Caitlin Cornwall the project director of the Sonoma Valley Collaborative, a local organization seeking housing solutions, said that there isn’t a property or area that can address the housing shortage like the SDC can.

“If our community is to persist and be healthy, we need more... homes that working people can afford, that retired people can afford or single older people can afford,” Cornwall said. “And we need to look to the locations that have already been developed to put those new homes.
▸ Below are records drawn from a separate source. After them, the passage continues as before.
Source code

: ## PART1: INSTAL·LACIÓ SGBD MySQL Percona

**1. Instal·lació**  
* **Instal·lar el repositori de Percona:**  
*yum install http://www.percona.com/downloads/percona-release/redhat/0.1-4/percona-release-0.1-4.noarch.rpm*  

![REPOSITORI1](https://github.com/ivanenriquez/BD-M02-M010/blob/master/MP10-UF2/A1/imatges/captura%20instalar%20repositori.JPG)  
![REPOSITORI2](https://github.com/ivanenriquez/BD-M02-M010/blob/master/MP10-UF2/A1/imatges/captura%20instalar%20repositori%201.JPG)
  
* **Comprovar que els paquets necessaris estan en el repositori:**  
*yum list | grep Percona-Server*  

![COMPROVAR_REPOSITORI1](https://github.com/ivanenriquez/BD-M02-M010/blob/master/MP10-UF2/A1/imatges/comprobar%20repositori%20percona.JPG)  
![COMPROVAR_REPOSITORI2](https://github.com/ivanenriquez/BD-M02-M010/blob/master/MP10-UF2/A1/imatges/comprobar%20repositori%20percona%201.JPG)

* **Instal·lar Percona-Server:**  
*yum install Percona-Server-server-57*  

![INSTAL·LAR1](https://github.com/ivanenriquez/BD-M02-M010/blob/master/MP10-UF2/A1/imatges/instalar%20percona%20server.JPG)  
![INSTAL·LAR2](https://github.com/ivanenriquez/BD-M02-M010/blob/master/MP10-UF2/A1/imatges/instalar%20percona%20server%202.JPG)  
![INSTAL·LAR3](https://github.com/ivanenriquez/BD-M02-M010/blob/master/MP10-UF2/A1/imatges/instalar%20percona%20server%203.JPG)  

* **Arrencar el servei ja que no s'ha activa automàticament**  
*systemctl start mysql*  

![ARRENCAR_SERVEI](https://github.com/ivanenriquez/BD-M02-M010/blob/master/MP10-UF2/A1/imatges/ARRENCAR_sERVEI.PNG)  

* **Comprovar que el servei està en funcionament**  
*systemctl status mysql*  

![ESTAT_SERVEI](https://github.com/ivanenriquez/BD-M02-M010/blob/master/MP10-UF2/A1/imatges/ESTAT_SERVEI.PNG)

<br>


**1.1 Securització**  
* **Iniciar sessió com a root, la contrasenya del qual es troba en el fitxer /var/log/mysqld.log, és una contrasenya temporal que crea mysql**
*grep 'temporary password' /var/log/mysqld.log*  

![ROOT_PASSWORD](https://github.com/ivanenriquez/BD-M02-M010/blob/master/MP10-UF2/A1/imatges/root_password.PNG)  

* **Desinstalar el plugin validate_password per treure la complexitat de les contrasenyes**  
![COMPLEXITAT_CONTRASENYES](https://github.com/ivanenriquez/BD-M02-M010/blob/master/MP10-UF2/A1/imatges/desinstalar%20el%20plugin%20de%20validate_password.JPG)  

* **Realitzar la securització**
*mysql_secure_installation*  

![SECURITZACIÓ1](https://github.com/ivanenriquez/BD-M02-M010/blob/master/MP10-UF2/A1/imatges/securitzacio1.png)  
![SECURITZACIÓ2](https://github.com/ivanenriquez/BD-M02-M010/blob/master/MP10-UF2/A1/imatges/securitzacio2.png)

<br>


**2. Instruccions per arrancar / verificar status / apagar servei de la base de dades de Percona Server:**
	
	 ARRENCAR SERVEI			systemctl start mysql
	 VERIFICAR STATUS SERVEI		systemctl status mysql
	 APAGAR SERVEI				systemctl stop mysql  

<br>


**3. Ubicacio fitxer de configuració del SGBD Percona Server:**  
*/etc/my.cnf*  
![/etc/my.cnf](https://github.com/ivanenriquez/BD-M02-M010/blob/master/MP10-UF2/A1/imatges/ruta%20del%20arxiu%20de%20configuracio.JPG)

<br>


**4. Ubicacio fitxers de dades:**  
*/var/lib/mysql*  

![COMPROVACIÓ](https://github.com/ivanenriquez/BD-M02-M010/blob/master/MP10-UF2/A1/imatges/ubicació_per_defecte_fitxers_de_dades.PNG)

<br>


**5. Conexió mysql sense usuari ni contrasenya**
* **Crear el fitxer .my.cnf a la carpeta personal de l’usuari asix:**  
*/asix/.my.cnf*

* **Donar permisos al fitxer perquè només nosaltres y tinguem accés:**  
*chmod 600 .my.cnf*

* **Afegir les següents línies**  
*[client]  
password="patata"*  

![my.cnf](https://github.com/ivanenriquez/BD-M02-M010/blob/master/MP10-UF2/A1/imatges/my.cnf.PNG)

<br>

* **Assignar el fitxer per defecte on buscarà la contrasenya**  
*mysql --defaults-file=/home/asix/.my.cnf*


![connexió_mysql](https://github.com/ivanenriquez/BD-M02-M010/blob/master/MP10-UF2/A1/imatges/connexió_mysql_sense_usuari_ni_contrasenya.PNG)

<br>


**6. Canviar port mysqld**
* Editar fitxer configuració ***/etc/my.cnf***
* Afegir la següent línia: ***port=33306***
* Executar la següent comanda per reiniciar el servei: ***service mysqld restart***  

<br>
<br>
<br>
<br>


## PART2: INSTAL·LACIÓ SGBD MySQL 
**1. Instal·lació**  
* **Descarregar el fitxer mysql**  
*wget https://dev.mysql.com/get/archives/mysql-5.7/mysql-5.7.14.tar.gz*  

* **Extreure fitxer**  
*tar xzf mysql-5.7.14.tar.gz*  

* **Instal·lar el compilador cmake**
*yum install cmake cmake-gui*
So (the SDC) is by far the biggest opportunity that we will see in our lifetimes.”

If the housing isn’t built at the Sonoma Developmental Center, she said then housing projects would have to be developed in unincorporated areas that could lead to suburbanization of the natural areas.

“We, the members of the Sonoma Valley Collborative want to protect the open space and beauty of Sonoma,” Cornwall said. “So our members don't want to see sprawl, don't want to see open space areas converted to pavement and buildings. We want to see our urbanized places developed as urbanized place.”

Yet climate hawks at the meeting believed that Permit Sonoma needs to “think globally and act locally” before redeveloping any part of the SDC.

“The priority number 1 of any EIR has to be climate mitigation,” Gary Schouest said during his public comment. “And construction of any kind is highly suspect in this environment and should be seriously double-thought as being a move that is not conducive for solving the problem.”

While Permit Sonoma organized the meeting to gain insight into sensitive ecological areas on the 945-acre SDC campus, many of the same debates about housing density and natural resource use permeated the public meeting on Thursday. Cornwall, in her efforts, sought to describe the housing crisis in Sonoma Valley in existential terms.

“If a community wants to perpetuate itself healthily, it needs to be a place where families can live, where children can live, where young people can get jobs, where the owners of local businesses can afford to live in a community where their business is,” Cornwall said. “And we’re losing that. We’re losing housing stock that provides homes to the people who make a community.”